(Working data Opens)

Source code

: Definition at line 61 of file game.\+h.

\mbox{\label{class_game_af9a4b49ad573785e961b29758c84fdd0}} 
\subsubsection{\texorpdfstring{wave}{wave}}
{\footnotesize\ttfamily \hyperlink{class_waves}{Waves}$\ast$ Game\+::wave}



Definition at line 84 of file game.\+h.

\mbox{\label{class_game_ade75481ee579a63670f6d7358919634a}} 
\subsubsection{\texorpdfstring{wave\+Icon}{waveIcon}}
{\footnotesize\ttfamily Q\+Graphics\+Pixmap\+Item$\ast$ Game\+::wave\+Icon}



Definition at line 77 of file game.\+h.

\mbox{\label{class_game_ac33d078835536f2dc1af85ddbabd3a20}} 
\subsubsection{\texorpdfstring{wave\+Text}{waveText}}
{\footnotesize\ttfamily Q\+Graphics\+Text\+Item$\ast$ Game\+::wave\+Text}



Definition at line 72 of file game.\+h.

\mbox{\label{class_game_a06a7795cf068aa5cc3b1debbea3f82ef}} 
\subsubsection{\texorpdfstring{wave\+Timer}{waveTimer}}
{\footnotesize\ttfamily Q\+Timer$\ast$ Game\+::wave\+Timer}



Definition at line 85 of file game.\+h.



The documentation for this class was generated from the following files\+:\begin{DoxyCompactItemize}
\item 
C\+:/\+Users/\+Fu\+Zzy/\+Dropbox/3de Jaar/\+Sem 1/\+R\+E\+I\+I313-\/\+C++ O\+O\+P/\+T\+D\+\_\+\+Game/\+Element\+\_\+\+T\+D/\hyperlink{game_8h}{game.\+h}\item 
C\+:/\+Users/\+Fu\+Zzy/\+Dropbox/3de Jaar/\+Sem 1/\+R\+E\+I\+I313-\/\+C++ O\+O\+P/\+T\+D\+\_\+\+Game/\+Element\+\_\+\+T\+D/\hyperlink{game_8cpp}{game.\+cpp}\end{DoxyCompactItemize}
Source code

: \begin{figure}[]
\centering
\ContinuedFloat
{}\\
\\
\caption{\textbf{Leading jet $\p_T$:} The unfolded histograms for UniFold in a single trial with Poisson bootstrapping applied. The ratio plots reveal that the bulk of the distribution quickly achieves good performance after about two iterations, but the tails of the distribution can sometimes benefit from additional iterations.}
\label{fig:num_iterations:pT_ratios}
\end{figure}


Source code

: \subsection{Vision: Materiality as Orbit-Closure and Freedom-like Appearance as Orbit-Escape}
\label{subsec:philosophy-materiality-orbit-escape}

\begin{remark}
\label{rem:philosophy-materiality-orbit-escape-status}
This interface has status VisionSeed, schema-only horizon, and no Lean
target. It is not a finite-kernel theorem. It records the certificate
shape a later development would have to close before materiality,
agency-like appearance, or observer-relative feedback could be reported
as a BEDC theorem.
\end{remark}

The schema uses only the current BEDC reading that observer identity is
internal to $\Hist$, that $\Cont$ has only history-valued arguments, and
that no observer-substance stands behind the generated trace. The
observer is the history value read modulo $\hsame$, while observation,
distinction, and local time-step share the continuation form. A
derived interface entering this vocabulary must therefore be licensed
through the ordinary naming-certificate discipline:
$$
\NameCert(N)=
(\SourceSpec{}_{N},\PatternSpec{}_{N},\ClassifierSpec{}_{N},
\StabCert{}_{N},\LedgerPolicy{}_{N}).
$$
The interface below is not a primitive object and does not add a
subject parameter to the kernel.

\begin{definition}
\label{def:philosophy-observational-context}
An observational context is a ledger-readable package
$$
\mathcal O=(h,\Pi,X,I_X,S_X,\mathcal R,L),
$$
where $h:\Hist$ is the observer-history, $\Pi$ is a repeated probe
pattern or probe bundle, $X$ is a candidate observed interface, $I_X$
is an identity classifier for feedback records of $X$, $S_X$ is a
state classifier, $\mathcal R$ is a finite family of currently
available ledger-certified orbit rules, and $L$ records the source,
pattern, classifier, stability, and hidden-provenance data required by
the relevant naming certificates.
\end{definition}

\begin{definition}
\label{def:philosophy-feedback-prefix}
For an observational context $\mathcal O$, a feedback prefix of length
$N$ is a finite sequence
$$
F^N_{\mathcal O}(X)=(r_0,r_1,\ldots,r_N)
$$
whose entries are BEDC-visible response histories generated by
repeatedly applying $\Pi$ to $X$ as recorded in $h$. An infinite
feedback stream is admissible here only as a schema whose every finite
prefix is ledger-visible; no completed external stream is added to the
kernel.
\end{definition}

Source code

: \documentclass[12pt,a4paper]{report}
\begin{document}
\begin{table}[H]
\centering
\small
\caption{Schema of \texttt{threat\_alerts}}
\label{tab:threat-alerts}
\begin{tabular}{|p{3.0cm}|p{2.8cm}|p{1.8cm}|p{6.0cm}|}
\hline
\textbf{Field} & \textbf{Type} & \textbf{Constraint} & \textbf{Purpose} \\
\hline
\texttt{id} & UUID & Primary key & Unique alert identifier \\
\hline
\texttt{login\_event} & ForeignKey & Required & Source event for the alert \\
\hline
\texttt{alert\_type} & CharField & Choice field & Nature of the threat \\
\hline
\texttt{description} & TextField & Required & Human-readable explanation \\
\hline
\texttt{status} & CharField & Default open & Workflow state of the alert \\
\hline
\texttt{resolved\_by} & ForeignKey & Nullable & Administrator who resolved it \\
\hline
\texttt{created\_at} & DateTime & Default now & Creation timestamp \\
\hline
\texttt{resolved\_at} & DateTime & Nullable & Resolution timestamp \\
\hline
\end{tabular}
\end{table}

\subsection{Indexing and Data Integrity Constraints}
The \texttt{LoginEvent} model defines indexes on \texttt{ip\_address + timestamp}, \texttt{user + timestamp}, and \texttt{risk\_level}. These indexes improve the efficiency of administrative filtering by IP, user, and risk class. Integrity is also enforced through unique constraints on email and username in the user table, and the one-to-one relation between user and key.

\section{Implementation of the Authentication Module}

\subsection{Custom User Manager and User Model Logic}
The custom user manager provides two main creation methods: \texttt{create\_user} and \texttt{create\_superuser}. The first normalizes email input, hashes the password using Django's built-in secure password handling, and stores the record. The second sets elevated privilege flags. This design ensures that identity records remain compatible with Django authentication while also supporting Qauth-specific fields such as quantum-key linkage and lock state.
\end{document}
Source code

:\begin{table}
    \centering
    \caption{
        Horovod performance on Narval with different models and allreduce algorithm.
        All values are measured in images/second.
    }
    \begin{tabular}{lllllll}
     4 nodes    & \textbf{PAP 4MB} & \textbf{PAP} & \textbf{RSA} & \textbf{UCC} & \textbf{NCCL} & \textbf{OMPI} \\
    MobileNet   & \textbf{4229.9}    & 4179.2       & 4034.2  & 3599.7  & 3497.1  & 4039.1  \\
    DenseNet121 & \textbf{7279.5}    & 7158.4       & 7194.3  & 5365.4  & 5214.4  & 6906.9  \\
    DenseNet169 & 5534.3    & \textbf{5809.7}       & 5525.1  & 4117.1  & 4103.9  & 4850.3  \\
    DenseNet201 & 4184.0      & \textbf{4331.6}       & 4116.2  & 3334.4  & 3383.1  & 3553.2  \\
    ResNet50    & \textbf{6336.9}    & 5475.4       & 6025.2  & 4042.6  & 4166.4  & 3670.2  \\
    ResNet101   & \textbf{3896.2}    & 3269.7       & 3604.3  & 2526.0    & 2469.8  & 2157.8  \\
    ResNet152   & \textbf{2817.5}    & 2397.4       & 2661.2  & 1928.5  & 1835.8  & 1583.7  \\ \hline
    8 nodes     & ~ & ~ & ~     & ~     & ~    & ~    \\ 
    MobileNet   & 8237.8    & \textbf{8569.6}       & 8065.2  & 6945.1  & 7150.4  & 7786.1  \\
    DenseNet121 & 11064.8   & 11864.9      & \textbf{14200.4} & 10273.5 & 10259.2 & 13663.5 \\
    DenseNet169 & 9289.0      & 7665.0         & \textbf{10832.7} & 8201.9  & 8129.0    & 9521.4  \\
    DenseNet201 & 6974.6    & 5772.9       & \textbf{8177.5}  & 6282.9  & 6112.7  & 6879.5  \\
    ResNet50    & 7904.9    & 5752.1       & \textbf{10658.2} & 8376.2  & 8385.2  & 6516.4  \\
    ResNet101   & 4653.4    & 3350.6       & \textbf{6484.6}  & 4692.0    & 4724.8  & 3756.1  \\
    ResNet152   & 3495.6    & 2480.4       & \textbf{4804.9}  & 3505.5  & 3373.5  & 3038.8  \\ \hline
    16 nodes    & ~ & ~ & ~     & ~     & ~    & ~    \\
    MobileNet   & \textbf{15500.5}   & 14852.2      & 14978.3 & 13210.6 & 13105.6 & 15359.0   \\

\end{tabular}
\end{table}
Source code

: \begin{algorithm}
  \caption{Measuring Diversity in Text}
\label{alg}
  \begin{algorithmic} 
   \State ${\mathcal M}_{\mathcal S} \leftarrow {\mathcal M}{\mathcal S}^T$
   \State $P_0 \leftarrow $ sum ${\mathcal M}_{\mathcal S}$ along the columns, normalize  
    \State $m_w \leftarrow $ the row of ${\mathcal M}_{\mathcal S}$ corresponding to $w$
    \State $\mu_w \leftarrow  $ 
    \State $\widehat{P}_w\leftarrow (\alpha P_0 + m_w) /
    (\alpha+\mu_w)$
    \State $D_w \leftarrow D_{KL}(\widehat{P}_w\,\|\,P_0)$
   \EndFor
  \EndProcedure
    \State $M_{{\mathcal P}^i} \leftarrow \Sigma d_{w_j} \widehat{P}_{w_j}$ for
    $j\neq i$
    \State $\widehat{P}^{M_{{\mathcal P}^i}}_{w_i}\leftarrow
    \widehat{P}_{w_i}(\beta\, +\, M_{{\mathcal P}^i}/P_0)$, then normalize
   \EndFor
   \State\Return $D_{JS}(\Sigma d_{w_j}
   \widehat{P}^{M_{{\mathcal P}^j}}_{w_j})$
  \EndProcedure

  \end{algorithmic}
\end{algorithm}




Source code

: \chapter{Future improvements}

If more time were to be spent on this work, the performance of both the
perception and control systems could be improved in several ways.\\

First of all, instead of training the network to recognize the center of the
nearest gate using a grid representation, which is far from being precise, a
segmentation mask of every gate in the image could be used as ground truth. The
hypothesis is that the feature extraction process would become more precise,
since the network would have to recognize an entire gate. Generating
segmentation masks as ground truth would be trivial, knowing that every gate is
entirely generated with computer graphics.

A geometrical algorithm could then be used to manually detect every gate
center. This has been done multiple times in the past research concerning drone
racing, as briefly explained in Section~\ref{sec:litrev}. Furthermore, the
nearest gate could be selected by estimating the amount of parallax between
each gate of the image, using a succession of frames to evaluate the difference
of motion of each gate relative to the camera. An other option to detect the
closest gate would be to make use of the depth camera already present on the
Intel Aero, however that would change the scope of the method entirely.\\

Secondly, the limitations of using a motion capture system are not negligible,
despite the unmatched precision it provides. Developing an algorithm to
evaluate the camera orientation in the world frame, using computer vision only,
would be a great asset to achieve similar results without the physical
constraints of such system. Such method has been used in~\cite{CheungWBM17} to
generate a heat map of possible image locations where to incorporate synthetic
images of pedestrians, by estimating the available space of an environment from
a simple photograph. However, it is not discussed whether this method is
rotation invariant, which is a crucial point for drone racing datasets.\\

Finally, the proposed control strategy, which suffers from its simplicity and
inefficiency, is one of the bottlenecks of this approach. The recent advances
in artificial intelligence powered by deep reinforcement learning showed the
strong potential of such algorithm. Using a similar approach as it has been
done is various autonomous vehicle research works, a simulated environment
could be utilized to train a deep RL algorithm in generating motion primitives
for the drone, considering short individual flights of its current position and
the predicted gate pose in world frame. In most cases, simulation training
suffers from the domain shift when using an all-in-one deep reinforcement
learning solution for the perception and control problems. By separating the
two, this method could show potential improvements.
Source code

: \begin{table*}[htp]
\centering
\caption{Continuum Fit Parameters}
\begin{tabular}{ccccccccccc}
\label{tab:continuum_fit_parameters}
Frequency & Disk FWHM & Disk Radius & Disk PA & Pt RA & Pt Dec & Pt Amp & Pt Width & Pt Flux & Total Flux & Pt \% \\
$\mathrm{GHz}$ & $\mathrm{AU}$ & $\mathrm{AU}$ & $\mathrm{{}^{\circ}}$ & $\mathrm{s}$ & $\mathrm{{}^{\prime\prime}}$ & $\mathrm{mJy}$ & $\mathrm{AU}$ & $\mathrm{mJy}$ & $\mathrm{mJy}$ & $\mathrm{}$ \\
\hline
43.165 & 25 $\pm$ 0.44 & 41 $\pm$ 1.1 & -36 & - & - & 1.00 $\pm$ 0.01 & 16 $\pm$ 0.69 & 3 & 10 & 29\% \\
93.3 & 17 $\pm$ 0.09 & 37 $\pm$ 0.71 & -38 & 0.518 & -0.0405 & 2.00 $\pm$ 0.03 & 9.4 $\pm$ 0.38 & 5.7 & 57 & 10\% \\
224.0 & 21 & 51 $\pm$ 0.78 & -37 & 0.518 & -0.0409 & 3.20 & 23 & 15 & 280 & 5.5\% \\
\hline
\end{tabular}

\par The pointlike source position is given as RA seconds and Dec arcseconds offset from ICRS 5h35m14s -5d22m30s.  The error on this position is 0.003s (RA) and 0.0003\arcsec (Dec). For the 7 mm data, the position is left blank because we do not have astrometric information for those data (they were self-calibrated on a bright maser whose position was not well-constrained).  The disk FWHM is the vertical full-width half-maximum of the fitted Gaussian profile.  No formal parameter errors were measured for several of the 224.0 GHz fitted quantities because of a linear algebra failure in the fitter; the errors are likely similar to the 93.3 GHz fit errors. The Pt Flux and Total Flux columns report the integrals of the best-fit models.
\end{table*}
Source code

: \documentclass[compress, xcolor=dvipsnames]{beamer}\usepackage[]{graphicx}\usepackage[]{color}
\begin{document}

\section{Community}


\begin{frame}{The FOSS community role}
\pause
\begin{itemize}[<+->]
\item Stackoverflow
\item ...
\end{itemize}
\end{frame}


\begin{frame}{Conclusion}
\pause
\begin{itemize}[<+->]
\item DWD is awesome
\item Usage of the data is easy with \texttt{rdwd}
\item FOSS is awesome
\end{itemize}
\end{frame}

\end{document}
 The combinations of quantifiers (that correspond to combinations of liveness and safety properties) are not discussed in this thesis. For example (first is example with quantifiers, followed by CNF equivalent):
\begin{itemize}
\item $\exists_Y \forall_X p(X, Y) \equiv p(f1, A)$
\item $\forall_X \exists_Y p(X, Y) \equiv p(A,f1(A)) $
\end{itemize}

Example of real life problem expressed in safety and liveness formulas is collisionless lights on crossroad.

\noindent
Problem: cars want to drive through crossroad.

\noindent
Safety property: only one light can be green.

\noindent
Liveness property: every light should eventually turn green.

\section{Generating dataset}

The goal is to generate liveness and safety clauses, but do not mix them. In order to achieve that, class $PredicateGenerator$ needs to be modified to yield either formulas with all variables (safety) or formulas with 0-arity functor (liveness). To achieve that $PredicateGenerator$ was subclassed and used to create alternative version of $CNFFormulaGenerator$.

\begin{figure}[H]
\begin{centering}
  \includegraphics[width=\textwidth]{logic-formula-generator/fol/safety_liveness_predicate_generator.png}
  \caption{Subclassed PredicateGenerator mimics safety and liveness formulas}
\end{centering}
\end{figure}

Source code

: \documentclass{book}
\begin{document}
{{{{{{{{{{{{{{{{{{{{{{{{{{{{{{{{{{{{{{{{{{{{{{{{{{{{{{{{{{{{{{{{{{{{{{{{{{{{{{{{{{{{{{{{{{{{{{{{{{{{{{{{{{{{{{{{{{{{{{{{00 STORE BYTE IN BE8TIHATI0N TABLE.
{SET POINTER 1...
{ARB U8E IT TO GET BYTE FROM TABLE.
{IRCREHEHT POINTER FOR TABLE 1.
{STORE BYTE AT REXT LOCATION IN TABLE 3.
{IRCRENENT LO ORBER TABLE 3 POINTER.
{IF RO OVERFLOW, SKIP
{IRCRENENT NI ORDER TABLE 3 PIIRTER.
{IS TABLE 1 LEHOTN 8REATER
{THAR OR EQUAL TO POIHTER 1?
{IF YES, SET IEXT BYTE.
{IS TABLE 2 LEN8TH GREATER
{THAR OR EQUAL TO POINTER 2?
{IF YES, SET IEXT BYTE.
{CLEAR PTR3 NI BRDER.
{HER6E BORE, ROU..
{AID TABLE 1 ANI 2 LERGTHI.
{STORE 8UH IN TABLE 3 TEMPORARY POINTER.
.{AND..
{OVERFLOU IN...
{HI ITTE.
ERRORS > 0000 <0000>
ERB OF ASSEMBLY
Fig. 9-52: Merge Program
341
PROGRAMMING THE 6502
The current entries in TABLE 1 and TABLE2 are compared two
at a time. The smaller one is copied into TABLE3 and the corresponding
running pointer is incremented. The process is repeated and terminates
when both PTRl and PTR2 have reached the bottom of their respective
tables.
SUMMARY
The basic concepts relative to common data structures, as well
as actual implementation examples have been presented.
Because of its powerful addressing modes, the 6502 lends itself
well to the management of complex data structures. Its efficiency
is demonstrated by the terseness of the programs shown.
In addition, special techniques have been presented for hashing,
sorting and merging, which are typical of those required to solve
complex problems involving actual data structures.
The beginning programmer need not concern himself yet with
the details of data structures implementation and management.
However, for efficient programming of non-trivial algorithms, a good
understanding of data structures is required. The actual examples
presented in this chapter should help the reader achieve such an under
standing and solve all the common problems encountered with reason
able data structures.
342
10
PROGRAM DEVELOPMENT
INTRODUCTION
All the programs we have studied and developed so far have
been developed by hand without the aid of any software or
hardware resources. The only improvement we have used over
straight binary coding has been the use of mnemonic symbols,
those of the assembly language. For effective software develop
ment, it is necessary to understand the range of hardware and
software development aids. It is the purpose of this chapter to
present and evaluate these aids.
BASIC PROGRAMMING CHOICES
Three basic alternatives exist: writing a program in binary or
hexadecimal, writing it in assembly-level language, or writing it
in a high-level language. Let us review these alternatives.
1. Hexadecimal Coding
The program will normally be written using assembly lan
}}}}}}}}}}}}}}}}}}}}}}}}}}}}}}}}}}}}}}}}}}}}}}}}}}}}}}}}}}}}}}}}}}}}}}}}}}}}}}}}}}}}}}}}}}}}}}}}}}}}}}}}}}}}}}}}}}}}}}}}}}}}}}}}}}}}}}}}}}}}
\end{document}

(Working data Closes)

**Work instruction:**
Find every line in the data above that holds the string "probe". Give the number of such lines and nothing else.

**Answer to the problem:**
2